S1-DeepResearch: Beyond Search, Toward Real-World Long-Horizon Research Agents

Deep research agents aim to solve complex knowledge-intensive tasks through long-horizon planning, evidence gathering, reasoning, and report generation. While recent progress in search agents has demonstrated strong capabilities in information retrieval and answer verification, most existing training datasets remain search-centric, focusing primarily on closed-ended question answering and information localization.
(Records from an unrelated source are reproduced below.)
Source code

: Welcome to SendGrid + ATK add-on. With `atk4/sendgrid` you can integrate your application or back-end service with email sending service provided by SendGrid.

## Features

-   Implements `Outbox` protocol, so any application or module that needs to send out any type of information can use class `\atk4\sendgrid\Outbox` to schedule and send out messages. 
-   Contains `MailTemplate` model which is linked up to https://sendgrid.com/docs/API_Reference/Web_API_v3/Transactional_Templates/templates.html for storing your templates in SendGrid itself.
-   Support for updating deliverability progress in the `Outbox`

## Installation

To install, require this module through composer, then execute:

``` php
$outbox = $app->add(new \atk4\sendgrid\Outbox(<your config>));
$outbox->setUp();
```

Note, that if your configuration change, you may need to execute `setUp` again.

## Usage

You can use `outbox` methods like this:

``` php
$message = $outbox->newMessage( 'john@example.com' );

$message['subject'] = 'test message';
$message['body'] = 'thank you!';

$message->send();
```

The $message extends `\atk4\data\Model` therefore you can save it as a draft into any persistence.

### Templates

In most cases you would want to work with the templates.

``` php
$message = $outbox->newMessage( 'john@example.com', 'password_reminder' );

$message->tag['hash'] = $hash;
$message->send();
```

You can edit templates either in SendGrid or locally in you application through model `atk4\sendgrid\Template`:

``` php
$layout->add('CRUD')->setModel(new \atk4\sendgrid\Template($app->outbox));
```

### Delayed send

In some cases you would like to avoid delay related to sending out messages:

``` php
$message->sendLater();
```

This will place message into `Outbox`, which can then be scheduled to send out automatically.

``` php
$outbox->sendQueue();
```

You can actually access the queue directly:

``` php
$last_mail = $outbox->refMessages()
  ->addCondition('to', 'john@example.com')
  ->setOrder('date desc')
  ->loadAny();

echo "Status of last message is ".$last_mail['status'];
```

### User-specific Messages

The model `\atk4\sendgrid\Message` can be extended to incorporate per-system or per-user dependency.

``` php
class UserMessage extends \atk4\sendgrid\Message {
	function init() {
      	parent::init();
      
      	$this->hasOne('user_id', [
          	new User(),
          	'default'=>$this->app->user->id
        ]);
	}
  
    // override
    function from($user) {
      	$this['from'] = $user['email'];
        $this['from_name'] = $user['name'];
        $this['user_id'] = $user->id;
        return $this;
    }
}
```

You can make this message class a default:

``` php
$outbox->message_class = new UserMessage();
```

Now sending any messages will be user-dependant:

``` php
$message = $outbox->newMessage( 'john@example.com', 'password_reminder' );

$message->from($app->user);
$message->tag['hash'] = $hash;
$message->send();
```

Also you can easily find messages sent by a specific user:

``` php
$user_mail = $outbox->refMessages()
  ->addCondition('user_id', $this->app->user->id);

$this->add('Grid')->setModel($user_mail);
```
As a result, they mainly train information-seeking behavior while providing limited coverage of key deep research capabilities, including evidence integration, knowledge synthesis, planning, file understanding, and structured report generation. In this work, we propose a unified trajectory construction paradigm for deep research agents that combines closed-ended QA and open-ended exploration. The proposed framework consists of graph-grounded task formulation, agentic trajectory rollout, and multi-dimensional trajectory verification, enabling scalable synthesis of high-quality agentic trajectories spanning long-chain complex reasoning, deep research instruction following, report writing, file understanding and generation, and skills usage. Compared with existing search-oriented datasets, our synthesized trajectories place greater emphasis on knowledge synthesis, complex reasoning, and planning. S1-DeepResearch-32B achieves state-of-the-art performance among open-source models of comparable scale across 20 benchmarks spanning five capability dimensions, including complex reasoning, instruction following, report generation, file understanding, and skills usage. On several challenging deep research benchmarks, it approaches the performance of leading proprietary frontier models. These results highlight the importance of jointly modeling information acquisition, knowledge synthesis, and planning-oriented agent behaviors for building effective deep research agents.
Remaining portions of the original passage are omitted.